Using TWP-PEA in Colombia to Strategically ‘Pause and Reflect’

Chemonics has been working in several projects to apply TWP-PEA at the project level. For the USAID/Colombia Justice for Sustainable Peace Program (JSP), Chemonics initially proposed rolling out four iterations of PEA throughout the life of the project. Initiating the first PEA in October 2017 — within the first three months of implementation to inform design and start-up — was met with some misunderstanding and frustration from local staff. Local teams initially saw TWP-PEA as additional work and not part of their ongoing tasks. It would take time and joint discussions to show staff the value added from TWP-PEA.

Over the course of the initial PEA and into the review of its findings and their programmatic implications, staff began to see TWP-PEA and adaptive management not as abstract concepts but as useful tools to make politically-informed decisions in real time. USAID’s active participation in the overall PEA process helped build greater trust and understanding leading to the joint agreement that work plans and monitoring, evaluation, and learning (MEL) plans are indeed living documents and need to be flexible and will change as the context dictates.

Since then, the JSP team has adopted and is actively implementing their common commitment to TWP-PEA via ‘pause and reflect’ opportunities, including: (1) quarterly meetings of all staff with a specific time set aside for TWP-PEA discussions; (2) a two-page section in each quarterly report about ongoing “everyday” PEA, how PEA considerations are affecting implementation, and suggestions for changes to the work plan and/or MEL plan; and (3) regional learning exchanges on common areas of interest or challenges. The team has completed their first quarterly analyses and are undertaking very focused political analyses on how the recent presidential elections results may affect current activities as well as Year Two work planning. The MEL specialist feels empowered and has taken ownership of a PEA baseline assessment, supporting program leadership to ensure that future PEAs are a regular part of the JSP MEL system.

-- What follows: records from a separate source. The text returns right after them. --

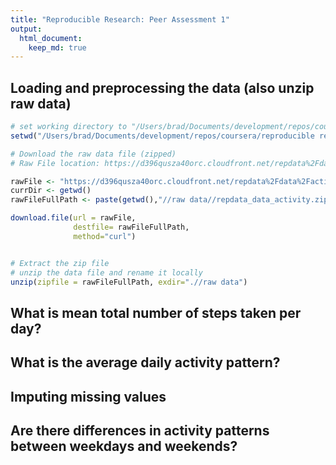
 ```yaml
---
title: "Reproducible Research: Peer Assessment 1"
output: 
  html_document:
    keep_md: true
---
```

## Loading and preprocessing the data (also unzip raw data)

```r
# set working directory to "/Users/brad/Documents/development/repos/coursera/reproducible research/project 1"
setwd("/Users/brad/Documents/development/repos/coursera/reproducible research/project 1/RepData_PeerAssessment1")

# Download the raw data file (zipped)
# Raw File location: https://d396qusza40orc.cloudfront.net/repdata%2Fdata%2Factivity.zip

rawFile <- "https://d396qusza40orc.cloudfront.net/repdata%2Fdata%2Factivity.zip"
currDir <- getwd() 
rawFileFullPath <- paste(getwd(),"//raw data//repdata_data_activity.zip",sep="")

download.file(url = rawFile,
              destfile= rawFileFullPath, 
              method="curl")


# Extract the zip file
# unzip the data file and rename it locally
unzip(zipfile = rawFileFullPath, exdir=".//raw data")
```


## What is mean total number of steps taken per day?



## What is the average daily activity pattern?



## Imputing missing values



## Are there differences in activity patterns between weekdays and weekends?
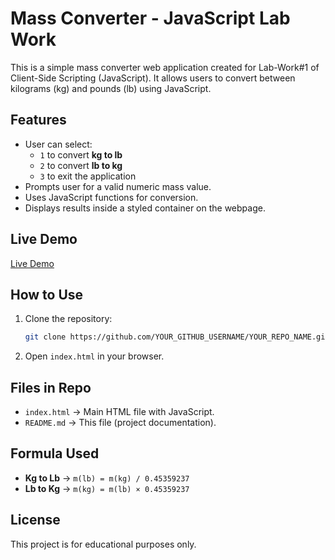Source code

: # Mass Converter - JavaScript Lab Work

This is a simple mass converter web application created for Lab-Work#1 of Client-Side Scripting (JavaScript). It allows users to convert between kilograms (kg) and pounds (lb) using JavaScript.

## Features
- User can select:
  - `1` to convert **kg to lb**
  - `2` to convert **lb to kg**
  - `3` to exit the application
- Prompts user for a valid numeric mass value.
- Uses JavaScript functions for conversion.
- Displays results inside a styled container on the webpage.

## Live Demo
[Live Demo](YOUR_GITHUB_PAGES_LINK_HERE)

## How to Use
1. Clone the repository:
   ```sh
   git clone https://github.com/YOUR_GITHUB_USERNAME/YOUR_REPO_NAME.git
   ```
2. Open `index.html` in your browser.

## Files in Repo
- `index.html` → Main HTML file with JavaScript.
- `README.md` → This file (project documentation).

## Formula Used
- **Kg to Lb** → `m(lb) = m(kg) / 0.45359237`
- **Lb to Kg** → `m(kg) = m(lb) × 0.45359237`

## License
This project is for educational purposes only.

With the contextual knowledge gained from TWP and applied PEA, national and regional staff have fostered alliances with unforeseen partners that had not previously been recognized or valued. This has put JSP in a better position to identify and take advantage of new strategic and operational opportunities, and to better respond to the needs and evolving dynamics of the local context.

TWP-PEA: The “So What?”

Given the complex and fluid environments of most development programs, it becomes even more important to embed TWP into programming and ensure politically informed, flexible, and responsive implementation. Integrating TWP-PEA into programs incorporates donor frameworks with practices, but it also tailors project activities to local dynamics. Ultimately, this gives project objectives a higher likelihood for success and sustainability.